Simone RaatzSPD - Investitionen in die Wissenschaft
Sehr geehrte Frau Präsidentin! Liebe Kolleginnen und Kollegen! Meine sehr geehrten Damen und Herren! Zunächst: Es ist gut, dass wir hier im Plenum innerhalb eines Jahres mehrfach zu dem wichtigen Thema „Gute Arbeit in der Wissenschaft“ sprechen, dank Ihrer Fraktion, Herr Gehring, und auch dank Ihrer Fraktion, Herr Lenkert.
Es ist, denke ich, gut, dass wir uns alle, wie wir hier sitzen, einig sind, dass etwas in unserem Wissenschaftssystem aus dem Lot geraten ist und dass wir es korrigieren wollen.
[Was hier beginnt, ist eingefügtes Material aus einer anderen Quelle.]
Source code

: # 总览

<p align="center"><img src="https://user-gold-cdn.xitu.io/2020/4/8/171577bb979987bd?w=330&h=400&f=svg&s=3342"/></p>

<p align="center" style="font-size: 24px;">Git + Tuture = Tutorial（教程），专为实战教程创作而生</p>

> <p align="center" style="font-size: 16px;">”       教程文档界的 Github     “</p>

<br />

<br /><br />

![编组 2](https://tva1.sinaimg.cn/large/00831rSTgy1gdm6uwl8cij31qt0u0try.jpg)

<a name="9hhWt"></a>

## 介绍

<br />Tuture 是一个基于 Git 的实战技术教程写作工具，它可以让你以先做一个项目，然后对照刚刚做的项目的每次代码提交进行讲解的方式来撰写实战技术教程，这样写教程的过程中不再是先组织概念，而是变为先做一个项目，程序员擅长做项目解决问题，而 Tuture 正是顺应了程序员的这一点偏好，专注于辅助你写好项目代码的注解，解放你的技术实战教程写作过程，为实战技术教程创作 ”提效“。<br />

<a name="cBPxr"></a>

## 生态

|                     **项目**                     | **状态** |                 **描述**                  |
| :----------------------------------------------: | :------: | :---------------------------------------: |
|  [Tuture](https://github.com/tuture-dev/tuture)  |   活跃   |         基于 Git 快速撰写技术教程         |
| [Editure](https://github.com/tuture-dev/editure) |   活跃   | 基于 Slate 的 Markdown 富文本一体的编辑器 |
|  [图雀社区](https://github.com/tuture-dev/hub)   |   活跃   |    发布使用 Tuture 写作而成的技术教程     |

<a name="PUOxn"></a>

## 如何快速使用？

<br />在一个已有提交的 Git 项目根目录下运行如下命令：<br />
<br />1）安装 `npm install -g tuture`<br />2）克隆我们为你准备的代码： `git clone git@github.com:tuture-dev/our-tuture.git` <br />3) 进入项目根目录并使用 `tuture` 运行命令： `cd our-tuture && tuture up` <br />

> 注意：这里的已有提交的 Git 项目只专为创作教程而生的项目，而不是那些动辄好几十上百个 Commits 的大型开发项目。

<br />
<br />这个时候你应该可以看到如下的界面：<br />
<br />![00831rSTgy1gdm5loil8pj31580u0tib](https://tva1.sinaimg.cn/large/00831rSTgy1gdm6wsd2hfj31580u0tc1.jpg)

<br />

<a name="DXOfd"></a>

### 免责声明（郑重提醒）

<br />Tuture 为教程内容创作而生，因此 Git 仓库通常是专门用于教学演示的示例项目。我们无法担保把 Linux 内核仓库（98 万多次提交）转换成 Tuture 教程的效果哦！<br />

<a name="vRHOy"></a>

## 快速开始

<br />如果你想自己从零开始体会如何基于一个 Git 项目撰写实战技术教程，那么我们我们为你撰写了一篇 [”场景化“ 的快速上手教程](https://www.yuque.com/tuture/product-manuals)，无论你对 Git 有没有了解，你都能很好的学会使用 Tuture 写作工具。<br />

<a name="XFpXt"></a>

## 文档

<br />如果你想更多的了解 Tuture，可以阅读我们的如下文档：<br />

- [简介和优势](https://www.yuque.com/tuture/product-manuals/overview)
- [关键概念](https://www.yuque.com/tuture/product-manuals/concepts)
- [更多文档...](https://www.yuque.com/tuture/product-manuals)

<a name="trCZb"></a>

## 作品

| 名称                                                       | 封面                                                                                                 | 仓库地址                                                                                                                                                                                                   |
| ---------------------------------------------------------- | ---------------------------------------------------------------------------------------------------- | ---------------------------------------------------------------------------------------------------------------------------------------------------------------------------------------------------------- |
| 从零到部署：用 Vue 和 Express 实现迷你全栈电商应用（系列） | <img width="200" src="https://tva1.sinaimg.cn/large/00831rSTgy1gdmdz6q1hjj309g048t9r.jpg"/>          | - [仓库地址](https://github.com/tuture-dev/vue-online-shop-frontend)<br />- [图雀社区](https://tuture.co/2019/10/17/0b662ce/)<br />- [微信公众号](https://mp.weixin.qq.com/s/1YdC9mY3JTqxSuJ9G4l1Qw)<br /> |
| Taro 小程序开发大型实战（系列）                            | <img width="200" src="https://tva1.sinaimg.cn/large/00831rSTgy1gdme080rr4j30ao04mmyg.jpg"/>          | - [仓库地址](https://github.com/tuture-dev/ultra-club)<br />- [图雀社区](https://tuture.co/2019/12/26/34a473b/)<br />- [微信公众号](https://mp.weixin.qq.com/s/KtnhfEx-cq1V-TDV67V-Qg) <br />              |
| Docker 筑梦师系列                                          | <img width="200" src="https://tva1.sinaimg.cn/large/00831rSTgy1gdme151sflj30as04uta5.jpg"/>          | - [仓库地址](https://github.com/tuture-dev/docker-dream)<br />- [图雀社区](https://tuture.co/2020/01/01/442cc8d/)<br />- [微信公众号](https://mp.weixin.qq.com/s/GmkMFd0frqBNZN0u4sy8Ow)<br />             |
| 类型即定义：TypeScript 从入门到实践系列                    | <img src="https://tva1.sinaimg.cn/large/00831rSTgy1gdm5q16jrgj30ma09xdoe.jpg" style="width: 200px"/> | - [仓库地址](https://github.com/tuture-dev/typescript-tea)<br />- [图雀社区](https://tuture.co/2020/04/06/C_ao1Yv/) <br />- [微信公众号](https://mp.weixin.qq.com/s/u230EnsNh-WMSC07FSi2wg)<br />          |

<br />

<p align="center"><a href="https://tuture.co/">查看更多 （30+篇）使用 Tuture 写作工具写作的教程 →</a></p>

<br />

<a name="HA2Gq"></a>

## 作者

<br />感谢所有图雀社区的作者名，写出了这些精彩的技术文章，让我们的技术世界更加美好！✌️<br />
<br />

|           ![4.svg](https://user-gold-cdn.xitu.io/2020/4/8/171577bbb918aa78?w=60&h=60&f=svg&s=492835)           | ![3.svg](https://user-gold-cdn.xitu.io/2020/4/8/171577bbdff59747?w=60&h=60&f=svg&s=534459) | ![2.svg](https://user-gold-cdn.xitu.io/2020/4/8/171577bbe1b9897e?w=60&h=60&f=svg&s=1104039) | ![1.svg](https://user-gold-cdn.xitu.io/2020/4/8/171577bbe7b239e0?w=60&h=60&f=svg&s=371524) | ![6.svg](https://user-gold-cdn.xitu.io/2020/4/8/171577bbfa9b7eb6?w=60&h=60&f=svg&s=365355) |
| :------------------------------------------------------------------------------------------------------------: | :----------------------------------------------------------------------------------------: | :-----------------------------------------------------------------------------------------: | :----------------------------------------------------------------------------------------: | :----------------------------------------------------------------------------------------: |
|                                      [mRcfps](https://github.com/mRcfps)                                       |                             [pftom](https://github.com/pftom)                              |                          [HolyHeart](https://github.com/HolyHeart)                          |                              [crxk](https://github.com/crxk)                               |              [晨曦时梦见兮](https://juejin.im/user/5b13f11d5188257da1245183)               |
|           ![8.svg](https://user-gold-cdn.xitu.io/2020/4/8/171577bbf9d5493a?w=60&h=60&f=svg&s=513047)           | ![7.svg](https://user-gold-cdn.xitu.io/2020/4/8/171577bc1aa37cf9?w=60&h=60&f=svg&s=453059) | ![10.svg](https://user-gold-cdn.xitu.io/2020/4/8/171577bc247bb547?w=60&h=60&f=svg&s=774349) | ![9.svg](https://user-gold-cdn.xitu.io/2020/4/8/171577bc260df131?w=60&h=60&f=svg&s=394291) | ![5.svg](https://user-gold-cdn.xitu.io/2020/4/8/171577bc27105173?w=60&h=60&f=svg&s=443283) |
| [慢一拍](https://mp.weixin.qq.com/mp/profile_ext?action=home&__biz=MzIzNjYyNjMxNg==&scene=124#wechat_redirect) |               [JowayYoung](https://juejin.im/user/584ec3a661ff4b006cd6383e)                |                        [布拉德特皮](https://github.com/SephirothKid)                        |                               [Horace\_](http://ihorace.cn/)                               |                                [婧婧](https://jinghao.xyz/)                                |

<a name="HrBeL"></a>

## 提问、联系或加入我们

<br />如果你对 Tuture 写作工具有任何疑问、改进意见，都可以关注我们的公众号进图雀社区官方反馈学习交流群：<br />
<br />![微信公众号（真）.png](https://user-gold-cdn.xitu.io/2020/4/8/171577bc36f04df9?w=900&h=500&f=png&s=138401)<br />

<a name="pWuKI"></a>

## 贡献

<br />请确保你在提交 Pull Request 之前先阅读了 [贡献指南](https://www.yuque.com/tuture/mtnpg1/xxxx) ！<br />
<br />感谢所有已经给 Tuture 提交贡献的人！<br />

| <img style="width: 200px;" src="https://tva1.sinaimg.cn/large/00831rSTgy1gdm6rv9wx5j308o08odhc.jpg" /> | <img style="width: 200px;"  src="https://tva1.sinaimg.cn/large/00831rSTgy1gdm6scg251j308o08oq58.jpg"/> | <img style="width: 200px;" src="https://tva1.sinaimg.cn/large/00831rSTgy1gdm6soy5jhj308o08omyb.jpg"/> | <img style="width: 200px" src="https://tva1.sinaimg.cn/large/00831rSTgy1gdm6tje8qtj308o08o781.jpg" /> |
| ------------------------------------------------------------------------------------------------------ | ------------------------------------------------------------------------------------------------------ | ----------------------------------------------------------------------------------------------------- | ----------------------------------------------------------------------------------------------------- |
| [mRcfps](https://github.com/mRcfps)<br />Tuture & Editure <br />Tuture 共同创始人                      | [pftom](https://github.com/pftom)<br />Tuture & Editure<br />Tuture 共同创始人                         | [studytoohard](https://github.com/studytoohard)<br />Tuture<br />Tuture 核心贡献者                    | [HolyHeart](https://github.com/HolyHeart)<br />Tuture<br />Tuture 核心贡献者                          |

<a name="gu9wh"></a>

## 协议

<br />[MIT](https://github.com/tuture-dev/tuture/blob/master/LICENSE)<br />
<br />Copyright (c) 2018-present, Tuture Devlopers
Darin sind wir uns hier einig, und das ist gut. Aber – das muss ich auch sagen – es ist schade, liebe Kolleginnen und Kollegen von den Grünen, dass Sie nicht deutlich mehr aus dem Thema Wissenschaftswunder gemacht haben; denn das Thema ist ja wirklich vielversprechend. Aber als ich dann in den Antrag geschaut habe, habe ich gedacht: Oje, der ist doch mit heißer Nadel gestrickt, wenig kreativ, und außer dem Titel – da muss ich sagen: ja, darüber denkt man noch einmal nach – findet man eigentlich Althergebrachtes.
Sie haben hier jetzt noch einmal ausgeführt, dass es bröckelnde Bauten gibt. Nun weiß ich nicht, wo Sie sich überall hinbewegen und nachschauen. Ich denke, das ist ein bisschen übertrieben. Da, wo ich war – in Hochschulen, Universitäten und außeruniversitären Forschungseinrichtungen –, kann man doch sehen, dass viel gebaut wurde, viel getan wurde, auch wenn es vielleicht an manchen Stellen noch ein bisschen bröckelt. Aber ich denke, auch das kriegen wir noch hin.
(Beifall bei der SPD sowie bei Abgeordneten der CDU/CSU)
Liebe Kolleginnen und Kollegen, eins ist uns, denke ich, klar – dabei sollte es auch bleiben; meine CDU-Kollegin, Frau Giousouf, ist auch schon ein wenig darauf eingegangen –: Für Wunder ist der Vatikan zuständig,
(René Röspel [SPD]: Der schafft das aber auch nicht!)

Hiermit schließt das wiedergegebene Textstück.